Let’s look at the facts. For decades, drug companies have raised the prices of their drugs at a record pace. In fact, the Congressional impetus of the 340B program was to help shield hospitals from these high drug prices. This reality has not changed and, if anything, has recently only gotten worse. A report by the Department of Health and Human Services’ Assistant Secretary for Planning & Evaluation found that between July 2021 and July 2022, over 1,200 drugs experienced drug price increases faster than inflation, with an average price increase of 31% and with several drugs experiencing price increases of over 500%. The result: record revenues and profits for drug companies. These massive year-over-year drug price increases occurred in the midst of the COVID-19 pandemic. During that time, our nation’s hospitals and health systems continued to put patients and communities first, caring for patients 24/7, regardless of their ability to pay, while experiencing not only these dramatic increases in drug costs, but also skyrocketing staffing and supply costs, as well as historic inflationary pressures. All of this left approximately half of America’s hospitals operating in the red — a reality that drug companies simply don’t face.
340B savings have been critical to many hospitals for weathering these financial challenges and ensuring their doors remain open and services remain available for their patients and communities. No matter what they say, drug companies have tried to undermine the 340B program at every opportunity, including unlawfully denying 340B pricing through community and specialty pharmacies. For the past three years, drug companies have held 340B patients and providers hostage by limiting access to 340B drugs with their unlawful and draconian contract pharmacy policies. Now they seek to codify their illegitimate actions in federal law.
For this reason, the PhRMA-led coalition’s list of proposals cannot be viewed as a serious attempt to “save” or “modernize” the 340B program. After all, the 340B program was created to prevent egregious pricing tactics by drug companies themselves. The AHA has developed a detailed response on why many of the coalition’s proposals would undermine the 340B program for both patients and providers.

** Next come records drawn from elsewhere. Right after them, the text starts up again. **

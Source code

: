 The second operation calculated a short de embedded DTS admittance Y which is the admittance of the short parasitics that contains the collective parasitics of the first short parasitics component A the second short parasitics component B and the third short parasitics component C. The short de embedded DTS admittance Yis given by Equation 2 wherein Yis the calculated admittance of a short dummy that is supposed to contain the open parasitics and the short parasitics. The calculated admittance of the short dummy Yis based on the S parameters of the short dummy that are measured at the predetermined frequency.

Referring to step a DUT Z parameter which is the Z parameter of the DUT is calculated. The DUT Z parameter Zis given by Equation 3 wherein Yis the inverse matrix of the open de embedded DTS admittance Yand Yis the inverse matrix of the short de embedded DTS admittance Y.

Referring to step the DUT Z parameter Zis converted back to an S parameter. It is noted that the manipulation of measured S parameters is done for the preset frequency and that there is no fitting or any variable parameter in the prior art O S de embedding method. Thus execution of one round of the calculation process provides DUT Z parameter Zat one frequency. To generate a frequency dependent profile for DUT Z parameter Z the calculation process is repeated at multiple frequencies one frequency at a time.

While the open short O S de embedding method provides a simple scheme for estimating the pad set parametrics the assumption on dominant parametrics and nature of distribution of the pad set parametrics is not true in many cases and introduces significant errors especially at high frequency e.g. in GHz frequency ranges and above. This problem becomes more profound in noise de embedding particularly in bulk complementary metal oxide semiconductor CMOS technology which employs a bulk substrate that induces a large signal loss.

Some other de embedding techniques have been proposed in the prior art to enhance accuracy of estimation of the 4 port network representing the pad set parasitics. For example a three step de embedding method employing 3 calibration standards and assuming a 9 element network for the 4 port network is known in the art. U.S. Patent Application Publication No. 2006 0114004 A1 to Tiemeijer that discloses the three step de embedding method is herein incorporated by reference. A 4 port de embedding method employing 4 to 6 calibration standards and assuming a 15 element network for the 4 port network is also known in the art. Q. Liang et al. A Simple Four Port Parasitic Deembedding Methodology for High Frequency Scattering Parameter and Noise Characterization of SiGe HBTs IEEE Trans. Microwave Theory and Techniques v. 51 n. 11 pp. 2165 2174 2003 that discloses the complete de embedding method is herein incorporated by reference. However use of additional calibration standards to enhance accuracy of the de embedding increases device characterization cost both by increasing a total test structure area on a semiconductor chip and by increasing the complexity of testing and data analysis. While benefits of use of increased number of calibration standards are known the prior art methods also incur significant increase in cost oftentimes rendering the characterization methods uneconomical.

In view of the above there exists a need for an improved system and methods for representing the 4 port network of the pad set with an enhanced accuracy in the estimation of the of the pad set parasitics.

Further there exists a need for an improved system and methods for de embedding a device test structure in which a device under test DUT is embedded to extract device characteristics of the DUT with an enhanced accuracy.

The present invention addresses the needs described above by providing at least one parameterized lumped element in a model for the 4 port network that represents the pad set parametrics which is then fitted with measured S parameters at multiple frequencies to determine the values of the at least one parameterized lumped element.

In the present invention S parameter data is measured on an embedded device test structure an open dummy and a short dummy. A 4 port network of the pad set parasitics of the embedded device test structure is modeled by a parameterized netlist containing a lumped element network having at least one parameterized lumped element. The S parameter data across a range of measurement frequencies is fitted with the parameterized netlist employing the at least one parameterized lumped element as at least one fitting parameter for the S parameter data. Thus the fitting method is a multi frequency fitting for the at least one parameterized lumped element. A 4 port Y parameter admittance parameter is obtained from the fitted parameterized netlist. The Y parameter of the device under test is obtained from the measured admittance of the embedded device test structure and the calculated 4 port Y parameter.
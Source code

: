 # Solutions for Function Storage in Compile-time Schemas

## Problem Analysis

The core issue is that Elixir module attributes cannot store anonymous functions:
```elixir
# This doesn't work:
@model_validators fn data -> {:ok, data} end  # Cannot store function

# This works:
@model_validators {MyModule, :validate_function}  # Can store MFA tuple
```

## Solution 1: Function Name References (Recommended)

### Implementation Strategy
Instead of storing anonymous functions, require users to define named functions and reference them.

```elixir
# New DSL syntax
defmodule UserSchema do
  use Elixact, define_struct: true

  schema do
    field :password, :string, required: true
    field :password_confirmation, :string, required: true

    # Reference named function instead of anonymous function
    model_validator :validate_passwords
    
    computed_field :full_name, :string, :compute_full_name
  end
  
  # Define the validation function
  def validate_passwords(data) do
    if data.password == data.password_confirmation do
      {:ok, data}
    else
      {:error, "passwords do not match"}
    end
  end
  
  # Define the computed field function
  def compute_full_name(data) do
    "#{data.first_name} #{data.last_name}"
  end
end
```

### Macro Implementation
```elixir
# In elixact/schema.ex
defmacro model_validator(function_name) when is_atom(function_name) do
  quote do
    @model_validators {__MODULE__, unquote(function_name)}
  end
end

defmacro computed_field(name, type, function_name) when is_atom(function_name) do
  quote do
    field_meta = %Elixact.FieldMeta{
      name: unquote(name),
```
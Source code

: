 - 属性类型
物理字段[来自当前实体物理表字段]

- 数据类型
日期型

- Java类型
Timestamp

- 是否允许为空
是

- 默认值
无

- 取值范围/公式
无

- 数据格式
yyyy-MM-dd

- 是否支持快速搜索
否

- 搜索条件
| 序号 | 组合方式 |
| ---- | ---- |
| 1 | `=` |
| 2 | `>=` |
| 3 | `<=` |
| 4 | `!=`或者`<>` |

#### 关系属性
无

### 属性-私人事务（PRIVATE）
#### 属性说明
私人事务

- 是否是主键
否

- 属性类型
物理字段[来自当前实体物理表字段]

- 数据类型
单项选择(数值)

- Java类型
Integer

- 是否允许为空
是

These proposals, which involve no accountability on the part of drug companies, take aim at many hospitals participating in the program. But, they fail to recognize that these same hospitals are responsible for an overwhelming amount of care to the nation’s underserved populations, including 77% of care provided to the nation’s Medicaid patients. The obvious hypocrisy of their proposals to mandate greater hospital 340B transparency while drug companies continue to obfuscate their pricing decisions is striking. This is particularly true since the median price of a new drug on the market exceeded a staggering $200,000 for the first time in history — a price that is far from affordable or reasonable for the patients who need these often lifesaving drugs.
The mission of the 340B program is to improve access to care for underserved patients and communities around the country. No amount of half-truths, misleading statements, baseless attacks or thinly-veiled efforts to scale back the program’s benefits by drug companies will deter hospitals from delivering on this mission to all patients and communities they serve.